La burocrazia, di fatto, impatta tanto gli uomini quanto le donne, ed è sicuramente un “male” endemico che penalizza l’imprenditorialità in Italia ma forse è solo l’aspetto più superficiale, la punta dell’iceberg. Credo che a penalizzare le donne siano, nel profondo, molto di più gli stereotipi e i bias di genere. Per secoli, le donne non hanno potuto essere indipendenti finanziariamente, e ancora oggi in Italia, nonostante non ci siano impedimenti materiali, circa 4 donne su 10 non sono titolari di alcun conto corrente. Va da sé che le conoscenze e competenze in ambito economico e finanziario delle donne siano più basse di quelle degli uomini, o almeno è quello che il genere femminile pensa, innescando il più classico dei cortocircuiti: non ne capisco niente, non me ne occupo, quindi non ne so davvero niente. Questo ha un impatto anche sulla gestione del denaro: la propensione al rischio (quindi a investire e fare impresa) delle donne è più bassa di quella degli uomini.
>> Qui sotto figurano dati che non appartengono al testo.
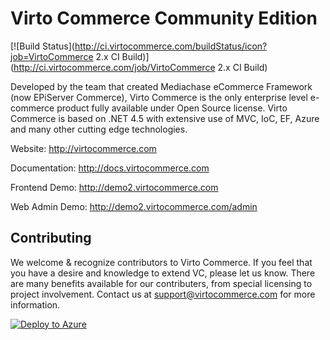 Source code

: Virto Commerce Community Edition
============
[![Build Status](http://ci.virtocommerce.com/buildStatus/icon?job=VirtoCommerce 2.x CI Build)](http://ci.virtocommerce.com/job/VirtoCommerce 2.x CI Build)

Developed by the team that created Mediachase eCommerce Framework (now EPiServer Commerce), Virto Commerce is the 
only enterprise level e-commerce product fully available under Open Source license. Virto Commerce is based on .NET 4.5 
with extensive use of MVC, IoC, EF, Azure and many other cutting edge technologies.

Website: http://virtocommerce.com

Documentation: http://docs.virtocommerce.com

Frontend Demo: http://demo2.virtocommerce.com

Web Admin Demo: http://demo2.virtocommerce.com/admin

Contributing
-----------
We welcome & recognize contributors to Virto Commerce. If you feel that you have a desire and knowledge to extend VC, 
please let us know. There are many benefits available for our contributers, from special licensing to project
involvement. Contact us at support@virtocommerce.com for more information.

<a href="https://azuredeploy.net/" target="_blank">
	<img alt="Deploy to Azure" src="http://azuredeploy.net/deploybutton.png"/>
</a>
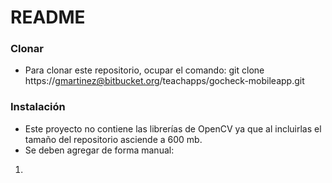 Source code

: # README #


### Clonar ###

* Para clonar este repositorio, ocupar el comando: git clone https://gmartinez@bitbucket.org/teachapps/gocheck-mobileapp.git

### Instalación ###

* Este proyecto no contiene las librerías de OpenCV ya que al incluirlas el tamaño del repositorio asciende a 600 mb.
* Se deben agregar de forma manual:
1.  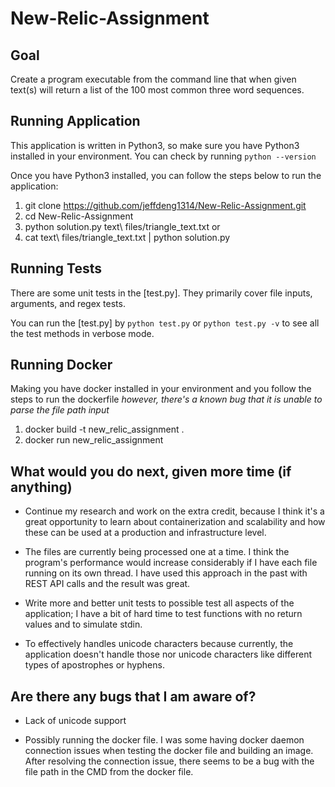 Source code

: # New-Relic-Assignment

## Goal

Create a program executable from the command line that when given text(s) will return a list of the 100 most common three word sequences.

## Running Application

This application is written in Python3, so make sure you have Python3 installed in your environment.
You can check by running `python --version`

Once you have Python3 installed, you can follow the steps below to run the application:

1. git clone https://github.com/jeffdeng1314/New-Relic-Assignment.git
2. cd New-Relic-Assignment
3. python solution.py text\ files/triangle_text.txt
   or
4. cat text\ files/triangle_text.txt | python solution.py

## Running Tests

There are some unit tests in the [test.py]. They primarily cover file inputs, arguments, and regex tests.

You can run the [test.py] by `python test.py` or `python test.py -v` to see all the test methods in verbose mode.

## Running Docker

Making you have docker installed in your environment and you follow the steps to run the dockerfile _however, there's a known bug that it is unable to parse the file path input_

1. docker build -t new_relic_assignment .
2. docker run new_relic_assignment

## What would you do next, given more time (if anything)

- Continue my research and work on the extra credit, because I think it's a great opportunity to learn about containerization and scalability and how these can be used at a production and infrastructure level.

- The files are currently being processed one at a time. I think the program's performance would increase considerably if I have each file running on its own thread. I have used this approach in the past with REST API calls and the result was great.

- Write more and better unit tests to possible test all aspects of the application; I have a bit of hard time to test functions with no return values and to simulate stdin.

- To effectively handles unicode characters because currently, the application doesn't handle those nor unicode characters like different types of apostrophes or hyphens.

## Are there any bugs that I am aware of?

- Lack of unicode support

- Possibly running the docker file. I was some having docker daemon connection issues when testing the docker file and building an image. After resolving the connection issue, there seems to be a bug with the file path in the CMD from the docker file.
Quali altri ostacoli ravvede in questa direzione?
L’accesso al credito rappresenta un altro degli ostacoli principali: le donne, in media, hanno a disposizione meno capitale per poter avviare l’attività e si scontrano con un maggiore rifiuto da parte degli istituti di credito. È necessario, infatti, implementare politiche che ne facilitino l’accesso e che incentivino gli investitori a sostenere le imprese femminili. Ritornando agli stereotipi di genere, le imprenditrici sono spesso vittime del “doppio standard”: devono fare due volte meglio degli uomini per venire giudicate, molto frequentemente, brave la metà. In ultimo, è noto che la società, da sempre, indica gli uomini come più portati per ruoli di potere mentre alle donne vengono attribuite qualità e capacità come accudimento, sensibilità ed empatia.
Anche per lei è stato così?
Nel mio primo percorso imprenditoriale, legato al mondo della ristorazione, oltre alle già citate difficoltà culturali, l’ostacolo principale è stata la complessa conciliazione tra vita professionale e vita privata. Ma non mi sono persa d’animo e ho deciso di riprogettarmi professionalmente, facendo tesoro di quello che avevo imparato fino a quel momento. E proprio sperimentando in prima persona come donna queste problematiche ho sposato l’urgenza di un progetto come Piano C.
Come è riuscita ad affermarsi nel mercato con il suo progetto?
Piano C è nato nel 2012 per supportare le donne nella loro vita professionale. In questo lasso di tempo ha subito diverse trasformazioni, com’è normale che sia. Ho incrociato Piano C come utente nel 2017 e da quel momento, un passo alla volta, attraverso sfide, volontà, concretezza, passione, e lavorando insieme a un gruppo di professioniste coinvolte e che sposano la mission quanto me, abbiamo continuato a dare vita ad un progetto necessario per coloro che molto spesso si trovano a dover fare delle scelte a somma zero.
Di che cosa si occupa Piano C nello specifico?
Piano C oggi si occupa di riprogettazione professionale, formazione ed empowerment femminile. Incentiviamo e sosteniamo l’imprenditorialità femminile mettendo a disposizione delle donne una serie di strumenti concreti per valorizzare la propria professionalità, centrare i propri obiettivi, diventare protagoniste del proprio cambiamento. Come ogni impresa del terzo settore, la sostenibilità è un esercizio quotidiano: lavoriamo a 360 gradi tramite progettazioni e collaborazioni con le aziende che vogliono supportare il talento femminile attraverso la formazione gratuita per donne disoccupate o male occupate. Per sensibilizzare le aziende su tematiche legate alla parità di genere eroghiamo consulenze ad hoc per i loro management, percorsi di formazione per i dipendenti, workshop sul benessere organizzativo e campagne di advocacy. Riusciamo a essere competenti e credibili verso i nostri interlocutori (enti pubblici e imprese) proprio perché incontriamo e ascoltiamo le donne in prima persona, abbiamo raccolto le loro storie e sappiamo di che cosa hanno bisogno per realizzarsi nel mercato del lavoro. È una fatica ma ne vale la pena.